Could you restate the entries below word for word and leave out the pictures?

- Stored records
====
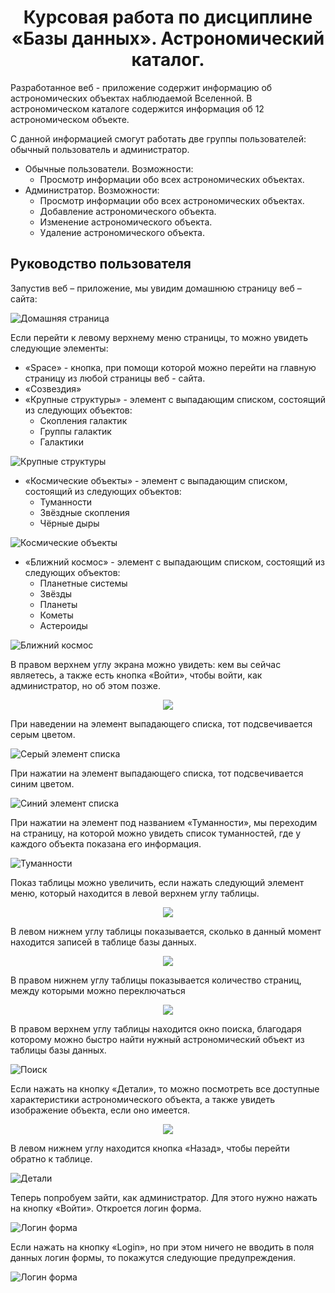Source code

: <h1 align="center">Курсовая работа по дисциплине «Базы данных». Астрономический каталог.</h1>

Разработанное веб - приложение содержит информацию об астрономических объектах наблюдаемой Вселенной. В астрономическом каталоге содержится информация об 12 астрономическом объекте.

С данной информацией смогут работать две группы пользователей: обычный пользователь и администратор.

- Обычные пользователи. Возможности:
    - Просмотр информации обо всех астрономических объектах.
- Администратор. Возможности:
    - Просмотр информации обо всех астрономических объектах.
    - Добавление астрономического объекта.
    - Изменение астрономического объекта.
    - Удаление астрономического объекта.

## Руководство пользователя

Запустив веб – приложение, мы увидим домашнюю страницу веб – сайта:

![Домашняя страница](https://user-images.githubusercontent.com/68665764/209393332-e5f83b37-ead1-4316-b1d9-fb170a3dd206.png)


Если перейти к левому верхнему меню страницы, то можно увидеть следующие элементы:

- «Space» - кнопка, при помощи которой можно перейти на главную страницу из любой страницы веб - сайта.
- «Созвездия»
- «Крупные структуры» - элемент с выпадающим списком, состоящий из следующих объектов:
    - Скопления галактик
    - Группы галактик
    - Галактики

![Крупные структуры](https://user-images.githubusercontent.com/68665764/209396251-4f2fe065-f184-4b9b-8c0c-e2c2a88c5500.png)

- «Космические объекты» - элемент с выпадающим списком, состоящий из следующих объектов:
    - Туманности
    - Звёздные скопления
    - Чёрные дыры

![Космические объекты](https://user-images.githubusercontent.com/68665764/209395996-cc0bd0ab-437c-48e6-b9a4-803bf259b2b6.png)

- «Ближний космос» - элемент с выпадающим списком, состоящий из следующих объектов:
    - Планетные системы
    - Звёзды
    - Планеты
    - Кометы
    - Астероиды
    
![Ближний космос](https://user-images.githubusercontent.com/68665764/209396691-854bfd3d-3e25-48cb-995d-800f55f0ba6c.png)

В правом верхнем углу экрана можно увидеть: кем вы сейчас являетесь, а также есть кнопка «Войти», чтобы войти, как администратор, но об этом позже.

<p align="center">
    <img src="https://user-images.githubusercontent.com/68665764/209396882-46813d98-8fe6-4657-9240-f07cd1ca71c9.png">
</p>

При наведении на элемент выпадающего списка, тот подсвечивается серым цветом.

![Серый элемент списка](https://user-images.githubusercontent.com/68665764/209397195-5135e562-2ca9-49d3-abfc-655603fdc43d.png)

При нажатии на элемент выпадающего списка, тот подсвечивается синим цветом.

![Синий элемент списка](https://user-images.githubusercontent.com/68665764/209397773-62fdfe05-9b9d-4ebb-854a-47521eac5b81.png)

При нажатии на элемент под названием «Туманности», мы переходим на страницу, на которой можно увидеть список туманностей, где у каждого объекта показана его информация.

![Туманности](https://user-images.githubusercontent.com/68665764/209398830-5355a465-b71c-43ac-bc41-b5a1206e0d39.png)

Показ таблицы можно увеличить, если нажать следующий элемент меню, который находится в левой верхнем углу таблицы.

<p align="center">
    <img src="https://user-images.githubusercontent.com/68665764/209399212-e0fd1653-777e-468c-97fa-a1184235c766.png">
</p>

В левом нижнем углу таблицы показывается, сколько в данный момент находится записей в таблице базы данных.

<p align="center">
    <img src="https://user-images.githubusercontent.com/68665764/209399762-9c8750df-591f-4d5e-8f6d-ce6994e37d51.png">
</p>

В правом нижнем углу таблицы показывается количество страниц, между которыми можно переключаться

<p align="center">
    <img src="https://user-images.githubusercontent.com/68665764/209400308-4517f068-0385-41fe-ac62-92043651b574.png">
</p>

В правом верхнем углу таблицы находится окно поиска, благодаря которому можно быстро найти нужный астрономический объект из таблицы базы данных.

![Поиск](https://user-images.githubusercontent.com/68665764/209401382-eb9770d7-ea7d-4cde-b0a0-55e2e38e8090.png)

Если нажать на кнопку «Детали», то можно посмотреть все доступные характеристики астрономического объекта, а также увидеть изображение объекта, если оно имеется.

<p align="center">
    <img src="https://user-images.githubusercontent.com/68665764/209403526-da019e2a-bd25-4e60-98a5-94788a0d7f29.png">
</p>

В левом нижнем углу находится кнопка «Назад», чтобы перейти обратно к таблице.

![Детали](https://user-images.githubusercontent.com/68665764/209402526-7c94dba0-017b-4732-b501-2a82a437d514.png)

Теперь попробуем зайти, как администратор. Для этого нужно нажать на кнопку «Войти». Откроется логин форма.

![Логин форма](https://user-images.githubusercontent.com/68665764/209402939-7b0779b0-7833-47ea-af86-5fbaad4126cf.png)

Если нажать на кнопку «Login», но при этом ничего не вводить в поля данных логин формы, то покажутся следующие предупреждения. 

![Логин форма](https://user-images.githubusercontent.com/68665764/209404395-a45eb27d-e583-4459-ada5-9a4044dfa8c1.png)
====
- Exercise solution
Source code

: <h1 align="center">Курсовая работа по дисциплине «Базы данных». Астрономический каталог.</h1>

Разработанное веб - приложение содержит информацию об астрономических объектах наблюдаемой Вселенной. В астрономическом каталоге содержится информация об 12 астрономическом объекте.

С данной информацией смогут работать две группы пользователей: обычный пользователь и администратор.

- Обычные пользователи. Возможности:
    - Просмотр информации обо всех астрономических объектах.
- Администратор. Возможности:
    - Просмотр информации обо всех астрономических объектах.
    - Добавление астрономического объекта.
    - Изменение астрономического объекта.
    - Удаление астрономического объекта.

## Руководство пользователя

Запустив веб – приложение, мы увидим домашнюю страницу веб – сайта:

![Домашняя страница](https://user-images.githubusercontent.com/68665764/209393332-e5f83b37-ead1-4316-b1d9-fb170a3dd206.png)


Если перейти к левому верхнему меню страницы, то можно увидеть следующие элементы:

- «Space» - кнопка, при помощи которой можно перейти на главную страницу из любой страницы веб - сайта.
- «Созвездия»
- «Крупные структуры» - элемент с выпадающим списком, состоящий из следующих объектов:
    - Скопления галактик
    - Группы галактик
    - Галактики

![Крупные структуры](https://user-images.githubusercontent.com/68665764/209396251-4f2fe065-f184-4b9b-8c0c-e2c2a88c5500.png)

- «Космические объекты» - элемент с выпадающим списком, состоящий из следующих объектов:
    - Туманности
    - Звёздные скопления
    - Чёрные дыры

![Космические объекты](https://user-images.githubusercontent.com/68665764/209395996-cc0bd0ab-437c-48e6-b9a4-803bf259b2b6.png)

- «Ближний космос» - элемент с выпадающим списком, состоящий из следующих объектов:
    - Планетные системы
    - Звёзды
    - Планеты
    - Кометы
    - Астероиды
    
![Ближний космос](https://user-images.githubusercontent.com/68665764/209396691-854bfd3d-3e25-48cb-995d-800f55f0ba6c.png)

В правом верхнем углу экрана можно увидеть: кем вы сейчас являетесь, а также есть кнопка «Войти», чтобы войти, как администратор, но об этом позже.

<p align="center">
    <img src="https://user-images.githubusercontent.com/68665764/209396882-46813d98-8fe6-4657-9240-f07cd1ca71c9.png">
</p>

При наведении на элемент выпадающего списка, тот подсвечивается серым цветом.

![Серый элемент списка](https://user-images.githubusercontent.com/68665764/209397195-5135e562-2ca9-49d3-abfc-655603fdc43d.png)

При нажатии на элемент выпадающего списка, тот подсвечивается синим цветом.

![Синий элемент списка](https://user-images.githubusercontent.com/68665764/209397773-62fdfe05-9b9d-4ebb-854a-47521eac5b81.png)

При нажатии на элемент под названием «Туманности», мы переходим на страницу, на которой можно увидеть список туманностей, где у каждого объекта показана его информация.

![Туманности](https://user-images.githubusercontent.com/68665764/209398830-5355a465-b71c-43ac-bc41-b5a1206e0d39.png)

Показ таблицы можно увеличить, если нажать следующий элемент меню, который находится в левой верхнем углу таблицы.

<p align="center">
    <img src="https://user-images.githubusercontent.com/68665764/209399212-e0fd1653-777e-468c-97fa-a1184235c766.png">
</p>

В левом нижнем углу таблицы показывается, сколько в данный момент находится записей в таблице базы данных.

<p align="center">
    <img src="https://user-images.githubusercontent.com/68665764/209399762-9c8750df-591f-4d5e-8f6d-ce6994e37d51.png">
</p>

В правом нижнем углу таблицы показывается количество страниц, между которыми можно переключаться

<p align="center">
    <img src="https://user-images.githubusercontent.com/68665764/209400308-4517f068-0385-41fe-ac62-92043651b574.png">
</p>

В правом верхнем углу таблицы находится окно поиска, благодаря которому можно быстро найти нужный астрономический объект из таблицы базы данных.

![Поиск](https://user-images.githubusercontent.com/68665764/209401382-eb9770d7-ea7d-4cde-b0a0-55e2e38e8090.png)

Если нажать на кнопку «Детали», то можно посмотреть все доступные характеристики астрономического объекта, а также увидеть изображение объекта, если оно имеется.

<p align="center">
    <img src="https://user-images.githubusercontent.com/68665764/209403526-da019e2a-bd25-4e60-98a5-94788a0d7f29.png">
</p>

В левом нижнем углу находится кнопка «Назад», чтобы перейти обратно к таблице.

![Детали](https://user-images.githubusercontent.com/68665764/209402526-7c94dba0-017b-4732-b501-2a82a437d514.png)

Теперь попробуем зайти, как администратор. Для этого нужно нажать на кнопку «Войти». Откроется логин форма.

![Логин форма](https://user-images.githubusercontent.com/68665764/209402939-7b0779b0-7833-47ea-af86-5fbaad4126cf.png)

Если нажать на кнопку «Login», но при этом ничего не вводить в поля данных логин формы, то покажутся следующие предупреждения. 

![Логин форма](https://user-images.githubusercontent.com/68665764/209404395-a45eb27d-e583-4459-ada5-9a4044dfa8c1.png)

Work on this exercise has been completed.